PDA

View Full Version : Missouri River? Better think ahead!



waksupi
03-05-2018, 10:31 AM
Remember a few years back, when there was serious downstream flooding on the Missouri River? Better get prepared for it again this year.
LOTS more snow this year. 20+ feet on the front range. One town has been snowed in for nearly a month. Their basketball team was stranded while away for a game, and still haven't been able to get home.
When a chinook hits, or just spring temperatures, an investment in sandbag futures may be a good thing. You are going to get wet feet!

Preacher Jim
03-05-2018, 10:37 AM
Thank you I live close to Missouri river

Handloader109
03-05-2018, 10:51 AM
Downstream is WET already with all the rain in February. Yep, if heat hits hard and fast look out!

RGrosz
03-05-2018, 10:59 AM
But the Corp of Engineers said it was extraordinary circumcisions that caused the flood. Not something they did, like hold too much water back in the impoundments so the pallid sturgeon had a place to spawn.Then they got 10" of rain across most of the watershed of the upper Big Muddy's drainage that started the chain reaction. It sounded about as ridicules writing that as the COE explanation that they told us.
Rob

runfiverun
03-05-2018, 12:43 PM
well they better be sharpening their pencils to write another one.
I'm just glad this last storm wasn't rain.
we got a couple of feet here in the valley real quick and it isn't light fluffy stuff.
more is supposed to be coming.

I'm starting to consider packing up and going south.

popper
03-05-2018, 02:41 PM
Wonder how the Oroville dam wild hold up. I was up in Ne a few years back, a couple from Ia were there on the way to SD to watch the water go over the dam.

KCSO
03-05-2018, 03:03 PM
Thanks a bunch we were the recipients last time. Niobrara was flooded and isolated for almost two months. We canoed over the golf course and down highway 12. Our car dealer ship lost over 50,000 dollars in business and the restaurant folded up.

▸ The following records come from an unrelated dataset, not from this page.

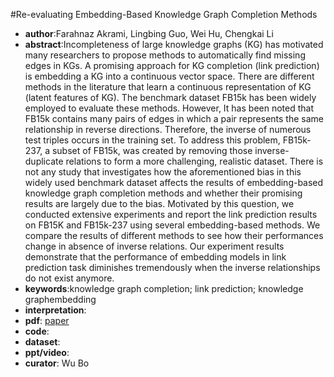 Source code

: #Re-evaluating Embedding-Based Knowledge Graph Completion Methods
- **author**:Farahnaz Akrami, Lingbing Guo, Wei Hu, Chengkai Li  
- **abstract**:Incompleteness of large knowledge graphs (KG) has motivated many researchers to propose methods to automatically find missing edges in KGs. A promising approach for KG completion (link prediction) is embedding a KG into a continuous vector space. There are different methods in the literature that learn a continuous representation of KG (latent features of KG). The benchmark dataset FB15k has been widely employed to evaluate these methods. However, It has been noted that FB15k contains many pairs of edges in which a pair represents the same relationship in reverse directions. Therefore, the inverse of numerous test triples occurs in the training set. To address this problem, FB15k-237, a subset of FB15k, was created by removing those inverse-duplicate relations to form a more challenging, realistic dataset. There is not any study that investigates how the aforementioned bias in this widely used benchmark dataset affects the results of embedding-based knowledge graph completion methods and whether their promising results are largely due to the bias. Motivated by this question, we conducted extensive experiments and report the link prediction results on FB15K and FB15k-237 using several embedding-based methods. We compare the results of different methods to see how their performances change in absence of inverse relations. Our experiment results demonstrate that the performance of embedding models in link prediction task diminishes tremendously when the inverse relationships do not exist anymore.
- **keywords**:knowledge graph completion; link prediction; knowledge graphembedding
- **interpretation**:
- **pdf**: [paper](https://dl.acm.org/doi/pdf/10.1145/3269206.3269266)
- **code**: 
- **dataset**: 
- **ppt/video**:
- **curator**: Wu Bo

Today we are having another blizzard with 6 inches of wet heavy snow. Boy this global warming is killing us????

MT Gianni
03-05-2018, 04:19 PM
Some areas near me are at 190% of annual snow pack and winter is nowhere near ending.

sharps4590
03-05-2018, 04:30 PM
Wow...190%? That's a pile of snow!!! I remember one winter of 150% in NW Wyoming and that was plenty. Here in central Mo. we've just come off 5-8 inches of rain, depending on where you are and, more on the way. If the river is full when that snow melts...shades of '93 and '95?

Duckiller
03-05-2018, 05:13 PM
You people are stealing all of California's snow. Last year the sirras had 150% of normal, this year skiing has been rough. Politicians are lookinto tell us how to live.If the state has a real water shortage then you don't issue building permits.

Randy Bohannon
03-05-2018, 08:11 PM
166% in the Big Horn's here in Wyoming,we've had only 2 years in the last 10 that were normal precipitation 8 yrs all have been above. Mule Deer herds over by Pinedale are rebounding nicely as well around here.

Sweetpea
03-06-2018, 09:23 AM
You guys can send some of that snow toward Utah, it is pathetic this year!

If it wasn't for the almost 300% we had last year, we'd be in big trouble.

Thundarstick
03-06-2018, 10:17 AM
Every thing that comes down the Missouri and the Ohio hits the Mississippi and comes by here, and it's water water every where here now!

woody1
03-06-2018, 03:06 PM
You guys can send some of that snow toward Utah, it is pathetic this year!

If it wasn't for the almost 300% we had last year, we'd be in big trouble.

No, no, no .................send it here. Last I heard we were at 38%. My hay is almost gone and I was planning on a good crop this year but prob'ly won't have enough water to irrigate it. Wonder it we could use USPS flat rate boxes to send some. 'Course it wouldn't get here and then we'd blame it on the USPS and start another rant againse them! Regards, Woody

nagantguy
03-06-2018, 04:24 PM
We are having the same worries here in parts of MI, except military service and a short time down south I've lived here my whole life, last week I heard of mandatory flood evacuations and I've never heard that before, the sod farm down the road was a lake for about 2 weeks. You guys living on rivers be careful, don't try and wade through flood water that doesn't look "that deep". Watch out for one another and any elderly neighbors.